Mais une alternative est possible
Vu que la Commission électorale est composée par des membres désignés par la majorité, l’opposition et la société civile et qu’il existe déjà un organe supplémentaire, la Tripartite, composée de représentants de la Commission électorale, de la majorité et de l’opposition, on pourrait ajouter à celle-ci des représentants de la société civile, la transformant ainsi en une quadripartite. De cette façon, la Commission Électorale et la Quadripartite pourraient être le cadre approprié pour discuter de toutes les questions électorales.
Ce sont ces deux organismes qui devraient présenter des propositions concrètes pour faire avancer le processus électoral, y compris celle d’un dialogue politique au niveau national.
Dans ce cas, ce serait à la Tripartite (Quadripartite) de le convoquer, puisque l’actuel Président de la République est une des parties en cause, à moins qu’il ne déclare officiellement et publiquement de renoncer à un troisième mandat présidentiel et à tout type de manœuvre (un gouvernement de transition, un prolongement de son mandat, …) qui puisse lui permettre de rester au pouvoir au-delà des limites fixées par la Constitution.

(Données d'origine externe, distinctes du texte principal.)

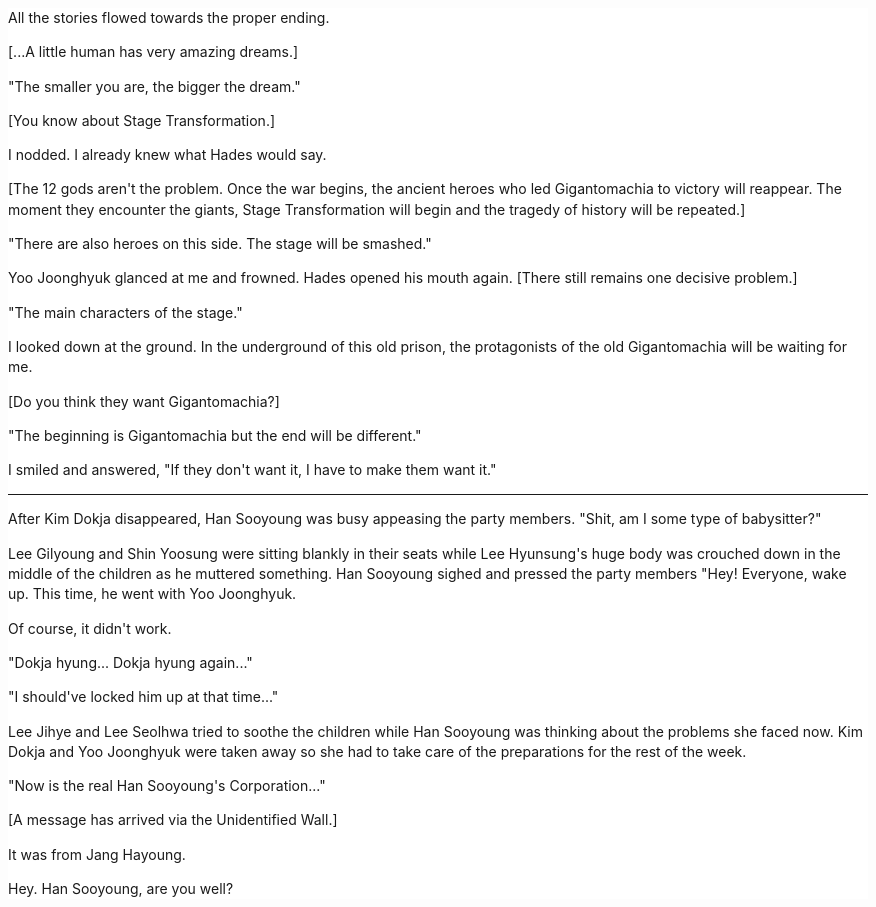 All the stories flowed towards the proper ending.

\[...A little human has very amazing dreams.\]

"The smaller you are, the bigger the dream."

\[You know about Stage Transformation.\]

I nodded. I already knew what Hades would say.

\[The 12 gods aren't the problem. Once the war begins, the ancient heroes who
led Gigantomachia to victory will reappear. The moment they encounter the
giants, Stage Transformation will begin and the tragedy of history will be
repeated.\]

"There are also heroes on this side. The stage will be smashed."

Yoo Joonghyuk glanced at me and frowned. Hades opened his mouth again. \[There
still remains one decisive problem.\]

"The main characters of the stage."

I looked down at the ground. In the underground of this old prison, the
protagonists of the old Gigantomachia will be waiting for me.

\[Do you think they want Gigantomachia?\]

"The beginning is Gigantomachia but the end will be different."

I smiled and answered, "If they don't want it, I have to make them want it."

  

* * *

  

After Kim Dokja disappeared, Han Sooyoung was busy appeasing the party
members. "Shit, am I some type of babysitter?"

Lee Gilyoung and Shin Yoosung were sitting blankly in their seats while Lee
Hyunsung's huge body was crouched down in the middle of the children as he
muttered something. Han Sooyoung sighed and pressed the party members "Hey\!
Everyone, wake up. This time, he went with Yoo Joonghyuk.

Of course, it didn't work.

"Dokja hyung... Dokja hyung again..."

"I should've locked him up at that time..."

Lee Jihye and Lee Seolhwa tried to soothe the children while Han Sooyoung was
thinking about the problems she faced now. Kim Dokja and Yoo Joonghyuk were
taken away so she had to take care of the preparations for the rest of the
week.

"Now is the real Han Sooyoung's Corporation..."

\[A message has arrived via the Unidentified Wall.\]

It was from Jang Hayoung.

Hey. Han Sooyoung, are you well?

C’est la Tripartite (Quadripartite), ou le dialogue par elle convoqué, qui devraient proposer un nouveau calendrier électoral, vu qu’il est devenu impossible mettre en œuvre celui publié en février dernier. Dans la situation actuelle, il semble que la priorité devrait être accordée aux élections présidentielle, législatives nationales et législatives provinciales. Pour plusieurs raisons. Nous n’en citerons que deux:
– la Constitution offre des indications claires et précises sur la durée et le nombre des mandats confiés au Président de la République, aux sénateurs, aux députés nationaux, aux députés provinciaux et aux gouverneurs et sur les modalités (directe ou indirecte) de leur élection, tandis qu’elle semble se taire sur les mandats et les modalités d’élection des conseillers locaux et des maires. – le peuple congolais ne veut plus pleurer d’autres victimes! La solution à la crise politique actuelle et la paix sociale ne dépendent absolument pas de l’organisation des élections locales, mais de l’organisation d’élections présidentielles libres, justes, transparentes et crédibles, organisées dans les délais constitutionnels.